The final day of the play-offs, Mohand woke up with a raging fever and felt in no shape to play. As the game started, he sat on the sidelines, huddled up in a blanket trying to keep warm — even under the hot July sun.
One of the Kabyle Christians wandered over to watch the game and noticed Mohand sitting there. “Why aren’t you playing?” he asked.
“Can’t you see that I’m sick?” Mohand responded gloomily.
“Why don’t you come over to our camp,” said the Christian. “We have some medicine that may help you.”
Having nothing to lose, Mohand accompanied the young man over to the Christian camp. He was met by two leaders of the group, one Kabyle and the other Arab.
“Do you want medicine or do you want us to pray for you?” one of them asked.
After an instant of reflection, Mohand decided that this would be a good chance to put the Christian God to the test. “Pray for me,” he said.
With simplicity, the two Algerian Christians laid their hands on Mohand and prayed for healing in the name of Jesus. At the precise moment of their prayer, Mohand sensed that his fever was gone. He felt great! He rushed back to the scene of the game, told his coach he was better, donned his soccer gear and ran in to finish the game.
This sparked deeper conversations between the soccer players and the Christian camp about Jesus and his power to heal: body, mind, and spirit. Suddenly, the Holy Spirit opened Mohand’s eyes to believe. He could see that Jesus is the Way, the Truth, and the Life, and he was born again.

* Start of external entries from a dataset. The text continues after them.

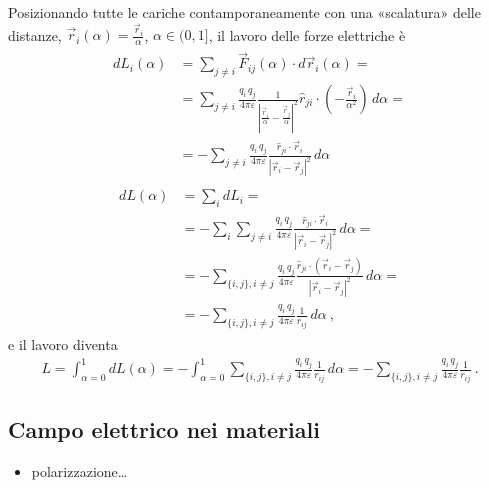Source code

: \documentclass[letterpaper,10pt,italian]{jupyterBook}
\begin{document}
\sphinxAtStartPar
Posizionando tutte le cariche contamporaneamente con una «scalatura» delle distanze, \(\vec{r}_i(\alpha) = \frac{\vec{r}_i}{\alpha}\), \(\alpha \in (0, 1]\), il lavoro delle forze elettriche è
\begin{equation*}
\begin{split}\begin{aligned}
  dL_i(\alpha) & = \sum_{j \ne i} \vec{F}_{ij}(\alpha) \cdot d \vec{r}_i(\alpha) = \\
  & = \sum_{j \ne i} \frac{q_i \, q_j}{4 \pi \varepsilon}  \frac{1}{\left| \frac{\vec{r}_i}{\alpha} - \frac{\vec{r}_j}{\alpha}\right|^2} \hat{r}_{ji} \cdot \left(-\frac{\vec{r}_i}{\alpha^2}\right) \, d \alpha = \\
  & = - \sum_{j \ne i} \frac{q_i \, q_j}{4 \pi \varepsilon}  \frac{\hat{r}_{ji} \cdot\vec{r}_i}{\left| \vec{r}_i - \vec{r}_j\right|^2}  \, d \alpha
\end{aligned}\end{split}
\end{equation*}\begin{equation*}
\begin{split}\begin{aligned}
 dL(\alpha) & = \sum_i d L_i = \\
  & = - \sum_{i} \sum_{j \ne i} \frac{q_i \, q_j}{4 \pi \varepsilon}  \frac{\hat{r}_{ji} \cdot\vec{r}_i}{\left| \vec{r}_i - \vec{r}_j\right|^2}  \, d \alpha = \\
  & = - \sum_{\{i,j\}, i \ne j} \frac{q_i \, q_j}{4 \pi \varepsilon}  \frac{\hat{r}_{ji} \cdot \left( \vec{r}_i - \vec{r}_j \right)}{\left| \vec{r}_i - \vec{r}_j\right|^2}  \, d \alpha = \\
  & = - \sum_{\{i,j\}, i \ne j} \frac{q_i \, q_j}{4 \pi \varepsilon}  \frac{1}{r_{ij}}  \, d \alpha  \ ,
\end{aligned}\end{split}
\end{equation*}
\sphinxAtStartPar
e il lavoro diventa
\begin{equation*}
\begin{split}
 L = \int_{\alpha = 0}^{1} dL (\alpha) =  - \int_{\alpha=0}^{1} \sum_{\{i,j\}, i \ne j} \frac{q_i \, q_j}{4 \pi \varepsilon}  \frac{1}{r_{ij}}  \, d \alpha = - \sum_{\{i,j\}, i \ne j} \frac{q_i \, q_j}{4 \pi \varepsilon}  \frac{1}{r_{ij}} \ .
\end{split}
\end{equation*}

\subsection{Campo elettrico nei materiali}
\label{\detokenize{ch/electromagnetism/electrostatics:campo-elettrico-nei-materiali}}\label{\detokenize{ch/electromagnetism/electrostatics:physics-hs-electromagnetism-electrostatics-e-field-media}}\begin{itemize}
\item {} 
\sphinxAtStartPar
polarizzazione…

\end{itemize}
\end{document}
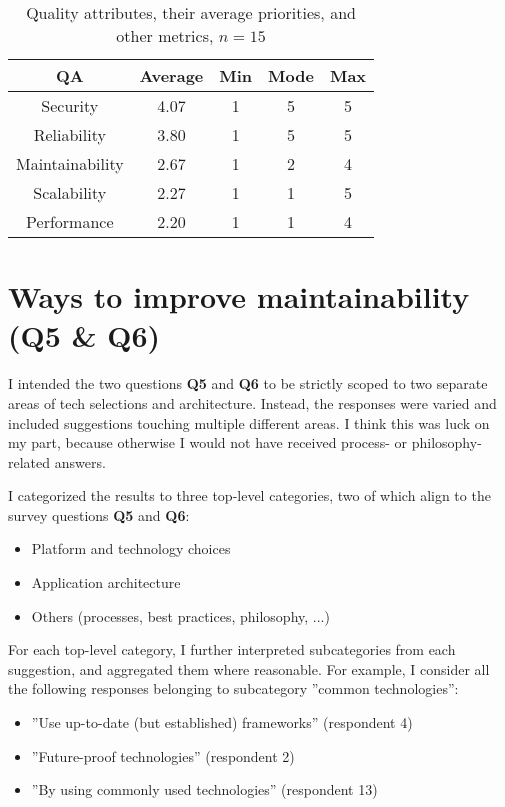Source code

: \documentclass[utf8,english]{gradu3}
\begin{document}
\begin{table}[!h]
  \begin{center}
    \caption{Quality attributes, their average priorities, and other metrics, $n = 15$}
    \label{table:priorities2}
    \begin{tabular}{|c|c|c|c|c|}
      \hline
      \textbf{QA}     & \textbf{Average} & \textbf{Min} & \textbf{Mode} & \textbf{Max} \\
      \hline
      Security        & 4.07             & 1            & 5             & 5            \\
      Reliability     & 3.80             & 1            & 5             & 5            \\
      Maintainability & 2.67             & 1            & 2             & 4            \\
      Scalability     & 2.27             & 1            & 1             & 5            \\
      Performance     & 2.20             & 1            & 1             & 4            \\
      \hline
    \end{tabular}
  \end{center}
\end{table}


\section{Ways to improve maintainability (Q5 \& Q6)}

I intended the two questions \textbf{Q5} and \textbf{Q6} to be strictly scoped to two separate areas of tech selections and architecture.
Instead, the responses were varied and included suggestions touching multiple different areas.
I think this was luck on my part, because otherwise I would not have received process- or philosophy-related answers.

I categorized the results to three top-level categories, two of which align to the survey questions \textbf{Q5} and \textbf{Q6}:
\begin{itemize}
  \item Platform and technology choices
  \item Application architecture
  \item Others (processes, best practices, philosophy, ...)
\end{itemize}

For each top-level category, I further interpreted subcategories from each suggestion, and aggregated them where reasonable.
For example, I consider all the following responses belonging to subcategory ''common technologies'':
\begin{itemize}
  \item ''Use up-to-date (but established) frameworks'' (respondent 4)
  \item ''Future-proof technologies'' (respondent 2)
  \item ''By using commonly used technologies'' (respondent 13)
\end{itemize}
\end{document}

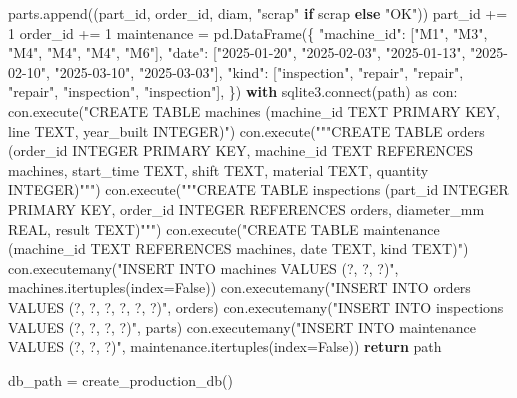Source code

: \documentclass[
  letterpaper,
  DIV=11,
  numbers=noendperiod]{scrreprt}
\newenvironment{Shaded}{\begin{snugshade}}{\end{snugshade}}
\newcommand{\ControlFlowTok}[1]{\textcolor[rgb]{0.00,0.23,0.31}{\textbf{#1}}}
\newcommand{\DecValTok}[1]{\textcolor[rgb]{0.68,0.00,0.00}{#1}}
\newcommand{\ExtensionTok}[1]{\textcolor[rgb]{0.00,0.23,0.31}{#1}}
\newcommand{\ImportTok}[1]{\textcolor[rgb]{0.00,0.46,0.62}{#1}}
\newcommand{\NormalTok}[1]{\textcolor[rgb]{0.00,0.23,0.31}{#1}}
\newcommand{\OperatorTok}[1]{\textcolor[rgb]{0.37,0.37,0.37}{#1}}
\newcommand{\StringTok}[1]{\textcolor[rgb]{0.13,0.47,0.30}{#1}}
\newcommand{\VariableTok}[1]{\textcolor[rgb]{0.07,0.07,0.07}{#1}}
\begin{document}
\begin{Shaded}
\begin{Highlighting}[]
\NormalTok{                    parts.append((part\_id, order\_id, diam, }\StringTok{"scrap"} \ControlFlowTok{if}\NormalTok{ scrap }\ControlFlowTok{else} \StringTok{"OK"}\NormalTok{))}
\NormalTok{                    part\_id }\OperatorTok{+=} \DecValTok{1}
\NormalTok{            order\_id }\OperatorTok{+=} \DecValTok{1}
\NormalTok{    maintenance }\OperatorTok{=}\NormalTok{ pd.DataFrame(\{}
        \StringTok{"machine\_id"}\NormalTok{: [}\StringTok{"M1"}\NormalTok{, }\StringTok{"M3"}\NormalTok{, }\StringTok{"M4"}\NormalTok{, }\StringTok{"M4"}\NormalTok{, }\StringTok{"M4"}\NormalTok{, }\StringTok{"M6"}\NormalTok{],}
        \StringTok{"date"}\NormalTok{: [}\StringTok{"2025{-}01{-}20"}\NormalTok{, }\StringTok{"2025{-}02{-}03"}\NormalTok{, }\StringTok{"2025{-}01{-}13"}\NormalTok{, }\StringTok{"2025{-}02{-}10"}\NormalTok{, }\StringTok{"2025{-}03{-}10"}\NormalTok{, }\StringTok{"2025{-}03{-}03"}\NormalTok{],}
        \StringTok{"kind"}\NormalTok{: [}\StringTok{"inspection"}\NormalTok{, }\StringTok{"repair"}\NormalTok{, }\StringTok{"repair"}\NormalTok{, }\StringTok{"repair"}\NormalTok{, }\StringTok{"inspection"}\NormalTok{, }\StringTok{"inspection"}\NormalTok{],}
\NormalTok{    \})}
    \ControlFlowTok{with}\NormalTok{ sqlite3.}\ExtensionTok{connect}\NormalTok{(path) }\ImportTok{as}\NormalTok{ con:}
\NormalTok{        con.execute(}\StringTok{"CREATE TABLE machines (machine\_id TEXT PRIMARY KEY, line TEXT, year\_built INTEGER)"}\NormalTok{)}
\NormalTok{        con.execute(}\StringTok{"""CREATE TABLE orders (order\_id INTEGER PRIMARY KEY, machine\_id TEXT REFERENCES machines,}
\StringTok{                       start\_time TEXT, shift TEXT, material TEXT, quantity INTEGER)"""}\NormalTok{)}
\NormalTok{        con.execute(}\StringTok{"""CREATE TABLE inspections (part\_id INTEGER PRIMARY KEY, order\_id INTEGER REFERENCES orders,}
\StringTok{                       diameter\_mm REAL, result TEXT)"""}\NormalTok{)}
\NormalTok{        con.execute(}\StringTok{"CREATE TABLE maintenance (machine\_id TEXT REFERENCES machines, date TEXT, kind TEXT)"}\NormalTok{)}
\NormalTok{        con.executemany(}\StringTok{"INSERT INTO machines VALUES (?, ?, ?)"}\NormalTok{, machines.itertuples(index}\OperatorTok{=}\VariableTok{False}\NormalTok{))}
\NormalTok{        con.executemany(}\StringTok{"INSERT INTO orders VALUES (?, ?, ?, ?, ?, ?)"}\NormalTok{, orders)}
\NormalTok{        con.executemany(}\StringTok{"INSERT INTO inspections VALUES (?, ?, ?, ?)"}\NormalTok{, parts)}
\NormalTok{        con.executemany(}\StringTok{"INSERT INTO maintenance VALUES (?, ?, ?)"}\NormalTok{, maintenance.itertuples(index}\OperatorTok{=}\VariableTok{False}\NormalTok{))}
    \ControlFlowTok{return}\NormalTok{ path}

\NormalTok{db\_path }\OperatorTok{=}\NormalTok{ create\_production\_db()}
\end{Highlighting}
\end{Shaded}
\end{document}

Amazingly, most of the members of his team came to Christ on the same day, along with several members of other teams. In total, 29 Muslims decided to follow Jesus on that summer day in July 1981.
Excitedly, these men returned to their villages and began to witness about their new faith. Their transformed lives attracted others, and soon groups of Christians began to spring up in the Kabyle villages.
Mohand and his friends cried out to God, “Lord, this is your doing. We don’t know how to respond. What shall we do?” And the Lord impressed upon their minds that they should read the Book of Acts and put it into practice in their new fellowship groups. They did, and the movement grew.
There are five house churches in Mohand’s village now. Also, Mohand and his family are still living for the Lord. For a few years, they did missionary outreach in an Arab area of Algeria, but recently returned to live in their home village.
Mohand is a pseudonym used for security reasons. Wendell Evans was a missionary with AWM (now part of Pioneers) in North Africa for many years, and has passed on to his heavenly reward. Used with the permission of Pioneers.